POTPOURRI: Thanksgiving Vacation Edition
So here are some of the movies I watched over my Thanksgiving vacation.
Stranger Than Fiction: Loved it. Even more serious than I was expecting (and I was expecting fairly serious, not a laugh riot), but it had some definite humorous high points, and the drama worked very well. It's a very clever screenplay, but never in a showy way (such as, say, Eternal Sunshine of the Spotless Mind, which I definitely thought was great, but which was very full of itself); it's all played very naturally. Will Ferrell is tremendous in it, and Maggie Gyllenhaal is a delight. The scene where she bakes him cookies is wonderfully sweet and touching. I would have liked to have seen a little more interaction between Ferrell and Emma Thompson, as well as more with Thompson coping with the realization that through her words, she may have killed a number of innocent people. But in all, it's a small treasure, one which I would gladly have kept watching for another two hours.
Casino Royale: I liked this movie a great deal, too, but it could've definitely stood to be about a half hour shorter. I thought Daniel Craig was fantastic as Bond, I loved the nods to Bond history throughout ("Shaken or stirred?" "Do I look like I give a damn?"), loved Eva Green, who may very well be the sexiest woman in the world, and I really dug the action sequences, especially the parkour chase scene at the beginning (though the tension is diminished by the fact that we don't know why Bond is chasing the guy until it's all over). The movie kind of loses its focus at the end, especially in the way the supposedly main bad guy becomes irrelevant a half hour before the film is over, but the final line, and the classic James Bond theme playing over the credits, thrilled me no end. I can't wait for the next Bond entry starring Craig (which, I hope, will be a tighter film, what with Bond's origin having already been dealt with here).

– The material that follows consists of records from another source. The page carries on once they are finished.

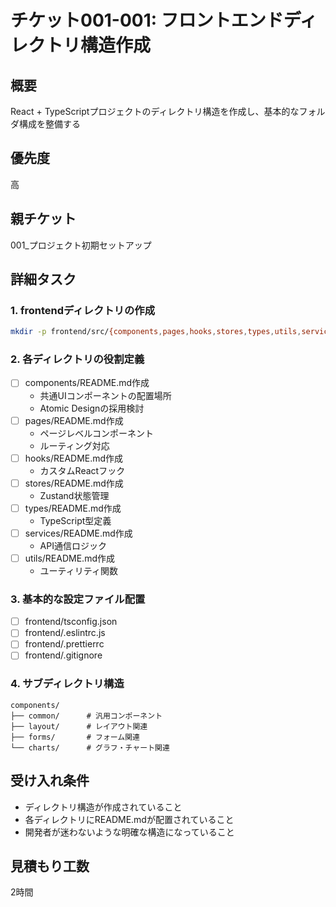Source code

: # チケット001-001: フロントエンドディレクトリ構造作成

## 概要
React + TypeScriptプロジェクトのディレクトリ構造を作成し、基本的なフォルダ構成を整備する

## 優先度
高

## 親チケット
001_プロジェクト初期セットアップ

## 詳細タスク

### 1. frontendディレクトリの作成
```bash
mkdir -p frontend/src/{components,pages,hooks,stores,types,utils,services,assets}
```

### 2. 各ディレクトリの役割定義
- [ ] components/README.md作成
  - 共通UIコンポーネントの配置場所
  - Atomic Designの採用検討
- [ ] pages/README.md作成
  - ページレベルコンポーネント
  - ルーティング対応
- [ ] hooks/README.md作成
  - カスタムReactフック
- [ ] stores/README.md作成
  - Zustand状態管理
- [ ] types/README.md作成
  - TypeScript型定義
- [ ] services/README.md作成
  - API通信ロジック
- [ ] utils/README.md作成
  - ユーティリティ関数

### 3. 基本的な設定ファイル配置
- [ ] frontend/tsconfig.json
- [ ] frontend/.eslintrc.js
- [ ] frontend/.prettierrc
- [ ] frontend/.gitignore

### 4. サブディレクトリ構造
```
components/
├── common/      # 汎用コンポーネント
├── layout/      # レイアウト関連
├── forms/       # フォーム関連
└── charts/      # グラフ・チャート関連
```

## 受け入れ条件
- ディレクトリ構造が作成されていること
- 各ディレクトリにREADME.mdが配置されていること
- 開発者が迷わないような明確な構造になっていること

## 見積もり工数
2時間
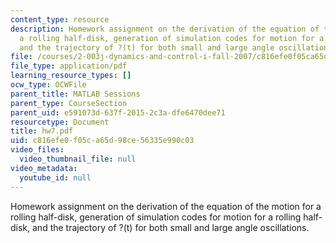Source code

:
 ```yaml
---
content_type: resource
description: Homework assignment on the derivation of the equation of the motion for
  a rolling half-disk, generation of simulation codes for motion for a rolling half-disk,
  and the trajectory of ?(t) for both small and large angle oscillations.
file: /courses/2-003j-dynamics-and-control-i-fall-2007/c816efe0f05ca65d98ce56335e990c03_hw7.pdf
file_type: application/pdf
learning_resource_types: []
ocw_type: OCWFile
parent_title: MATLAB Sessions
parent_type: CourseSection
parent_uid: e591073d-637f-2015-2c3a-dfe6470dee71
resourcetype: Document
title: hw7.pdf
uid: c816efe0-f05c-a65d-98ce-56335e990c03
video_files:
  video_thumbnail_file: null
video_metadata:
  youtube_id: null
---
```

Homework assignment on the derivation of the equation of the motion for a rolling half-disk, generation of simulation codes for motion for a rolling half-disk, and the trajectory of ?(t) for both small and large angle oscillations.

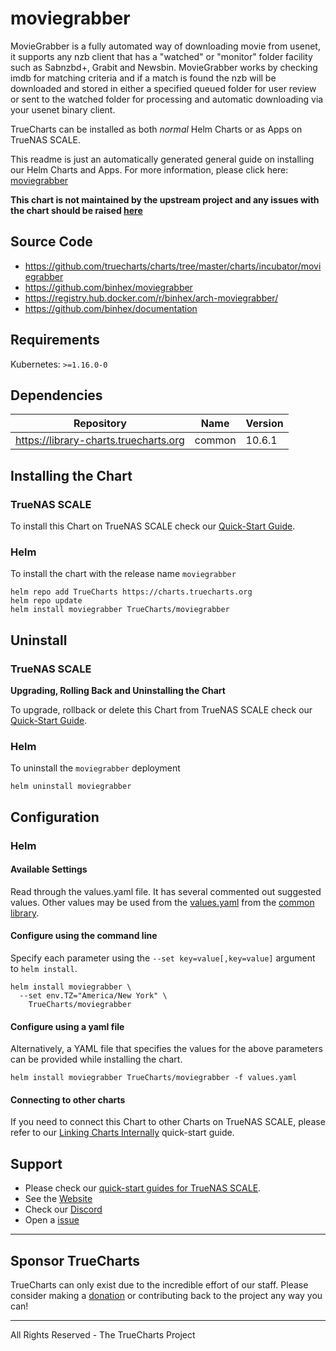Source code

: # moviegrabber

MovieGrabber is a fully automated way of downloading movie from usenet, it supports any nzb client that has a "watched" or "monitor" folder facility such as Sabnzbd+, Grabit and Newsbin. MovieGrabber works by checking imdb for matching criteria and if a match is found the nzb will be downloaded and stored in either a specified queued folder for user review or sent to the watched folder for processing and automatic downloading via your usenet binary client.

TrueCharts can be installed as both *normal* Helm Charts or as Apps on TrueNAS SCALE.

This readme is just an automatically generated general guide on installing our Helm Charts and Apps.
For more information, please click here: [moviegrabber](https://truecharts.org/docs/charts/incubator/moviegrabber)

**This chart is not maintained by the upstream project and any issues with the chart should be raised [here](https://github.com/truecharts/charts/issues/new/choose)**

## Source Code

* <https://github.com/truecharts/charts/tree/master/charts/incubator/moviegrabber>
* <https://github.com/binhex/moviegrabber>
* <https://registry.hub.docker.com/r/binhex/arch-moviegrabber/>
* <https://github.com/binhex/documentation>

## Requirements

Kubernetes: `>=1.16.0-0`

## Dependencies

| Repository | Name | Version |
|------------|------|---------|
| https://library-charts.truecharts.org | common | 10.6.1 |

## Installing the Chart

### TrueNAS SCALE

To install this Chart on TrueNAS SCALE check our [Quick-Start Guide](https://truecharts.org/docs/manual/SCALE%20Apps/Installing-an-App).

### Helm

To install the chart with the release name `moviegrabber`

```console
helm repo add TrueCharts https://charts.truecharts.org
helm repo update
helm install moviegrabber TrueCharts/moviegrabber
```

## Uninstall

### TrueNAS SCALE

**Upgrading, Rolling Back and Uninstalling the Chart**

To upgrade, rollback or delete this Chart from TrueNAS SCALE check our [Quick-Start Guide](https://truecharts.org/docs/manual/SCALE%20Apps/Upgrade-rollback-delete-an-App).

### Helm

To uninstall the `moviegrabber` deployment

```console
helm uninstall moviegrabber
```

## Configuration

### Helm

#### Available Settings

Read through the values.yaml file. It has several commented out suggested values.
Other values may be used from the [values.yaml](https://github.com/truecharts/library-charts/tree/main/charts/stable/common/values.yaml) from the [common library](https://github.com/k8s-at-home/library-charts/tree/main/charts/stable/common).

#### Configure using the command line

Specify each parameter using the `--set key=value[,key=value]` argument to `helm install`.

```console
helm install moviegrabber \
  --set env.TZ="America/New York" \
    TrueCharts/moviegrabber
```

#### Configure using a yaml file

Alternatively, a YAML file that specifies the values for the above parameters can be provided while installing the chart.

```console
helm install moviegrabber TrueCharts/moviegrabber -f values.yaml
```

#### Connecting to other charts

If you need to connect this Chart to other Charts on TrueNAS SCALE, please refer to our [Linking Charts Internally](https://truecharts.org/docs/manual/SCALE%20Apps/linking-apps) quick-start guide.

## Support

- Please check our [quick-start guides for TrueNAS SCALE](https://truecharts.org/docs/manual/SCALE%20Apps/Important-MUST-READ).
- See the [Website](https://truecharts.org)
- Check our [Discord](https://discord.gg/tVsPTHWTtr)
- Open a [issue](https://github.com/truecharts/apps/issues/new/choose)

---

## Sponsor TrueCharts

TrueCharts can only exist due to the incredible effort of our staff.
Please consider making a [donation](https://truecharts.org/sponsor) or contributing back to the project any way you can!

---

All Rights Reserved - The TrueCharts Project

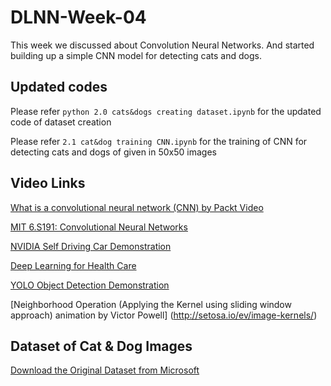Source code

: # DLNN-Week-04
This week we discussed about Convolution Neural Networks. And started building up a simple CNN model for detecting cats and dogs.

## Updated codes

Please refer ```python 2.0 cats&dogs creating dataset.ipynb``` for the updated code of dataset creation

Please refer ```2.1 cat&dog training CNN.ipynb``` for the training of CNN for detecting cats and dogs of given in 50x50 images

## Video Links

[What is a convolutional neural network (CNN) by Packt Video](https://www.youtube.com/watch?v=K_BHmztRTpA&t=215s)

[MIT 6.S191: Convolutional Neural Networks](https://www.youtube.com/watch?v=H-HVZJ7kGI0&t=1802s)

[NVIDIA Self Driving Car Demonstration](https://www.youtube.com/watch?v=fmVWLr0X1Sk&t=1s)

[Deep Learning for Health Care](https://www.youtube.com/watch?v=vUhPwReGsnY&t=45s)

[YOLO Object Detection Demonstration](https://www.youtube.com/watch?v=VOC3huqHrss)

[Neighborhood Operation (Applying the Kernel using sliding window approach) animation by Victor Powell] (http://setosa.io/ev/image-kernels/)

## Dataset of Cat & Dog Images

[Download the Original Dataset from Microsoft](https://www.microsoft.com/en-us/download/confirmation.aspx?id=54765)
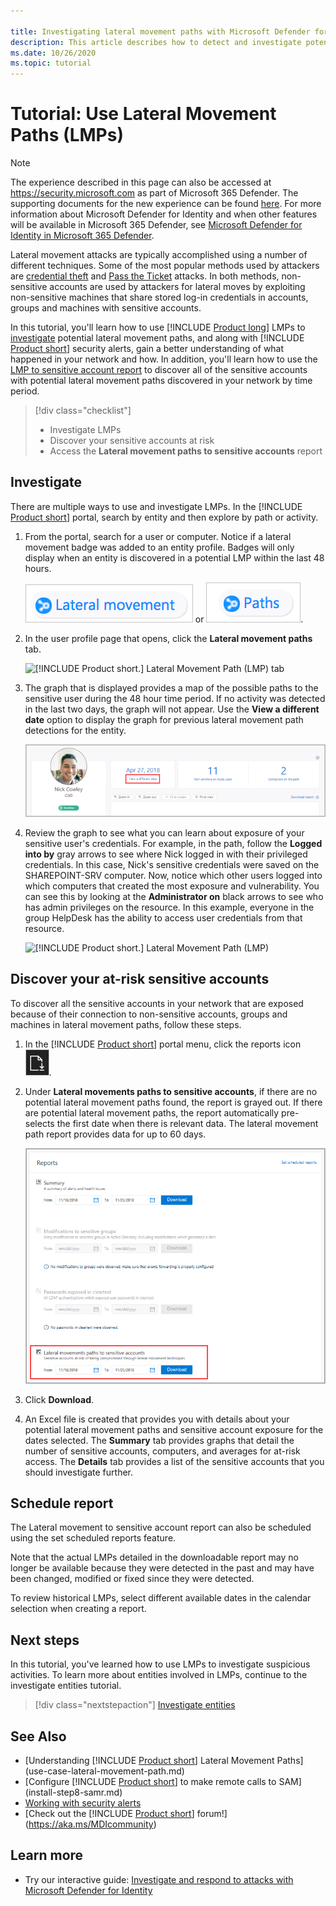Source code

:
 ```yaml
---

title: Investigating lateral movement paths with Microsoft Defender for Identity
description: This article describes how to detect and investigate potential lateral movement path attacks with Microsoft Defender for Identity.
ms.date: 10/26/2020
ms.topic: tutorial
---
```


# Tutorial: Use Lateral Movement Paths (LMPs)

> [!NOTE]
> The experience described in this page can also be accessed at <https://security.microsoft.com> as part of Microsoft 365 Defender. The supporting documents for the new experience can be found [here](/microsoft-365/security/defender/investigate-users#view-lateral-movement-paths). For more information about Microsoft Defender for Identity and when other features will be available in Microsoft 365 Defender, see [Microsoft Defender for Identity in Microsoft 365 Defender](defender-for-identity-in-microsoft-365-defender.md).

Lateral movement attacks are typically accomplished using a number of different techniques. Some of the most popular methods used by attackers are [credential theft](suspicious-activity-guide.md#) and [Pass the Ticket](suspicious-activity-guide.md) attacks. In both methods, non-sensitive accounts are used by attackers for lateral moves by exploiting non-sensitive machines that share stored log-in credentials in accounts, groups and machines with sensitive accounts.

In this tutorial, you'll learn how to use [!INCLUDE [Product long](includes/product-long.md)] LMPs to [investigate](#investigate) potential lateral movement paths, and along with [!INCLUDE [Product short](includes/product-short.md)] security alerts, gain a better understanding of what happened in your network and how. In addition, you'll learn how to use the [LMP to sensitive account report](#discover-your-at-risk-sensitive-accounts) to discover all of the sensitive accounts with potential lateral movement paths discovered in your network by time period.

> [!div class="checklist"]
>
> - Investigate LMPs
> - Discover your sensitive accounts at risk
> - Access the **Lateral movement paths to sensitive accounts** report

## Investigate

There are multiple ways to use and investigate LMPs. In the [!INCLUDE [Product short](includes/product-short.md)] portal, search by entity and then explore by path or activity.

1. From the portal, search for a user or computer. Notice if a lateral movement badge was added to an entity profile. Badges will only display when an entity is discovered in a potential LMP within the last 48 hours.

    ![lateral icon.](media/lateral-movement-icon.png) or ![path icon](media/paths-icon.png).

1. In the user profile page that opens, click the **Lateral movement paths** tab.

    ![[!INCLUDE [Product short.](includes/product-short.md)] Lateral Movement Path (LMP) tab](media/lateral-movement-path-tab.png)

1. The graph that is displayed provides a map of the possible paths to the sensitive user during the 48 hour time period. If no activity was detected in the last two days, the graph will not appear. Use the **View a different date** option to display the graph for previous lateral movement path detections for the entity.

    ![LMP view a different date.](media/view-different-date.png)

1. Review the graph to see what you can learn about exposure of your sensitive user's credentials. For example, in the path, follow the **Logged into by** gray arrows to see where Nick logged in with their privileged credentials. In this case, Nick's sensitive credentials were saved on the SHAREPOINT-SRV computer. Now, notice which other users logged into which computers that created the most exposure and vulnerability. You can see this by looking at the **Administrator on** black arrows to see who has admin privileges on the resource. In this example, everyone in the group HelpDesk has the ability to access user credentials from that resource.

    ![[!INCLUDE [Product short.](includes/product-short.md)] Lateral Movement Path (LMP)](media/lmp.png)

## Discover your at-risk sensitive accounts

To discover all the sensitive accounts in your network that are exposed because of their connection to non-sensitive accounts, groups and machines in lateral movement paths, follow these steps.

1. In the [!INCLUDE [Product short](includes/product-short.md)] portal menu, click the reports icon ![reports icon.](media/report-icon.png).

1. Under **Lateral movements paths to sensitive accounts**, if there are no potential lateral movement paths found, the report is grayed out. If there are potential lateral movement paths, the report automatically pre-selects the first date when there is relevant data. The lateral movement path report provides data for up to 60 days.

    ![Screenshot showing report date selection.](media/reports.png)

1. Click **Download**.

1. An Excel file is created that provides you with details about your potential lateral movement paths and sensitive account exposure for the dates selected. The **Summary** tab provides graphs that detail the number of sensitive accounts, computers, and averages for at-risk access. The **Details** tab provides a list of the sensitive accounts that you should investigate further.

## Schedule report

The Lateral movement to sensitive account report can also be scheduled using the set scheduled reports feature.

Note that the actual LMPs detailed in the downloadable report may no longer be available because they were detected in the past and may have been changed, modified or fixed since they were detected.

To review historical LMPs, select different available dates in the calendar selection when creating a report.

## Next steps

In this tutorial, you've learned how to use LMPs to investigate suspicious activities. To learn more about entities involved in LMPs, continue to the investigate entities tutorial.

> [!div class="nextstepaction"]
> [Investigate entities](investigate-entity.md)

## See Also

- [Understanding [!INCLUDE [Product short](includes/product-short.md)] Lateral Movement Paths](use-case-lateral-movement-path.md)
- [Configure [!INCLUDE [Product short](includes/product-short.md)] to make remote calls to SAM](install-step8-samr.md)
- [Working with security alerts](working-with-suspicious-activities.md)
- [Check out the [!INCLUDE [Product short](includes/product-short.md)] forum!](<https://aka.ms/MDIcommunity>)

## Learn more

- Try our interactive guide: [Investigate and respond to attacks with Microsoft Defender for Identity](https://mslearn.cloudguides.com/guides/Investigate%20and%20respond%20to%20attacks%20with%20Microsoft%20Defender%20for%20Identity)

American Dreamz: Very funny political satire that unfortunately got extremely short shrift at the box office. Hugh Grant and director Paul Weitz, who made the fantastic About a Boy together, reteam to only slightly lesser success here. Grant again plays a charming bastard, and Mandy Moore does a surprisingly terrific job as his soulless, ultra-devious, fame-hungry match. Dennis Quaid is also great, playing (basically) George W. Bush, but a more humanized version than the real thing, one whose intellectual curiosity has been awakened; Willem Dafoe plays his manipulative, happy pill-pushing Cheney substitute. The movie gets a bit ridiculous, with its showtune-filled terrorism plot (my favorite line: "They don't call me 'The Torturer' because I don't like to torture people"), but it's an intentional and very funny kind of ridiculous, one that works to great comic effect while managing to keep some real heart alive at the center of it all. Great rental.
A Christmas Story: Watched it yet again last night. Such a classic -- possibly ther best Christmas movie ever. You'll shoot your eye out, kid!
And that's about it! Plus, I got to hear "Alice's Restaurant" on the radio on Thanksgiving Day. Twice! "And we was both jumping up and down yelling 'KILL, KILL,' and the sergeant came over, pinned a medal on me, sent me down the hall, and said, 'You're our boy.'" You can't beat that. A good week for entertainment.